ECLI:NL:CRVB:2012:BW4703
Centrale Raad van Beroep
- Hoger beroep
- Ch. van Voorst
- M. Greebe
- J.J.T. van den Corput
- Rechtspraak.nl
Bevestiging van de uitspraak inzake het recht op ziekengeld na beoordeling door het Uwv
In deze zaak heeft de Centrale Raad van Beroep op 2 mei 2012 uitspraak gedaan in hoger beroep over de rechtmatigheid van de beëindiging van de ziekengelduitkering aan appellant. Appellant ontving sinds 7 december 2000 een uitkering op basis van de Wet op de arbeidsongeschiktheidsverzekering (WAO). Deze uitkering was bij besluit van 9 oktober 2007 ongewijzigd gehandhaafd. De rechtbank had eerder een besluit van het Uwv vernietigd, maar de rechtsgevolgen daarvan in stand gelaten.
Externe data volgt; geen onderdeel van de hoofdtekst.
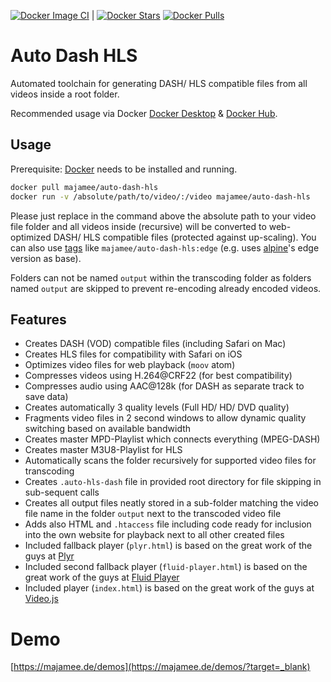 [![Docker Image CI](https://github.com/majamee/auto-dash-hls/actions/workflows/docker-image.yml/badge.svg?branch=edge)](https://github.com/majamee/auto-dash-hls/actions/workflows/docker-image.yml)  | 
[![Docker Stars](https://img.shields.io/docker/stars/majamee/auto-dash-hls.svg?style=social)](https://hub.docker.com/r/majamee/auto-dash-hls/?target=_blank) [![Docker Pulls](https://img.shields.io/docker/pulls/majamee/auto-dash-hls.svg?style=social)](https://hub.docker.com/r/majamee/auto-dash-hls/?target=_blank)

# Auto Dash HLS
Automated toolchain for generating DASH/ HLS compatible files from all videos inside a root folder.

Recommended usage via Docker [Docker Desktop](https://www.docker.com/products/docker-desktop/?target=_blank) & [Docker Hub](https://hub.docker.com/r/majamee/auto-dash-hls/).

## Usage
Prerequisite: [Docker](https://www.docker.com/) needs to be installed and running.

```sh
docker pull majamee/auto-dash-hls
docker run -v /absolute/path/to/video/:/video majamee/auto-dash-hls
```
Please just replace in the command above the absolute path to your video file folder and all videos inside (recursive) will be converted to web-optimized DASH/ HLS compatible files (protected against up-scaling). You can also use [tags](https://hub.docker.com/r/majamee/auto-dash-hls/tags/) like `majamee/auto-dash-hls:edge` (e.g. uses [alpine](https://hub.docker.com/_/alpine/)'s edge version as base).

Folders can not be named `output` within the transcoding folder as folders named `output` are skipped to prevent re-encoding already encoded videos.

## Features
* Creates DASH (VOD) compatible files (including Safari on Mac)
* Creates HLS files for compatibility with Safari on iOS
* Optimizes video files for web playback (`moov` atom)
* Compresses videos using H.264@CRF22 (for best compatibility)
* Compresses audio using AAC@128k (for DASH as separate track to save data)
* Creates automatically 3 quality levels (Full HD/ HD/ DVD quality)
* Fragments video files in 2 second windows to allow dynamic quality switching based on available bandwidth
* Creates master MPD-Playlist which connects everything (MPEG-DASH)
* Creates master M3U8-Playlist for HLS
* Automatically scans the folder recursively for supported video files for transcoding
* Creates `.auto-hls-dash` file in provided root directory for file skipping in sub-sequent calls
* Creates all output files neatly stored in a sub-folder matching the video file name in the folder `output` next to the transcoded video file
* Adds also HTML and `.htaccess` file including code ready for inclusion into the own website for playback next to all other created files
* Included fallback player (`plyr.html`) is based on the great work of the guys at [Plyr](https://plyr.io/) 
* Included second fallback player (`fluid-player.html`) is based on the great work of the guys at [Fluid Player](https://github.com/fluid-player/fluid-player) 
* Included player (`index.html`) is based on the great work of the guys at [Video.js](http://videojs.com/) 

# Demo
[https://majamee.de/demos](https://majamee.de/demos/?target=_blank)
De Raad had in een tussenuitspraak op 14 september 2011 vastgesteld dat het Uwv een onjuiste maatstaf had gehanteerd bij de beoordeling van de arbeid van appellant.
Ter uitvoering van deze tussenuitspraak heeft het Uwv rapporten laten opstellen door een bezwaararbeidsdeskundige en een bezwaarverzekeringsarts. Deze rapporten concludeerden dat er geen redenen waren om aan te nemen dat de belasting in het werk van appellant de beschreven belastbaarheid zou overschrijden. De Raad oordeelde dat de rechtbank het bestreden besluit terecht had vernietigd, maar op andere gronden. De rechtsgevolgen van het vernietigde besluit moesten in stand blijven, wat betekende dat de eerdere uitspraak van de rechtbank, voor zover aangevochten, moest worden bevestigd.
De Raad heeft ook geoordeeld dat het Uwv in de proceskosten van appellant in hoger beroep moest worden veroordeeld, met een bedrag van € 1.311,- voor verleende rechtsbijstand. De uitspraak werd gedaan door een meervoudige kamer, met Ch. van Voorst als voorzitter, en is openbaar uitgesproken op 2 mei 2012.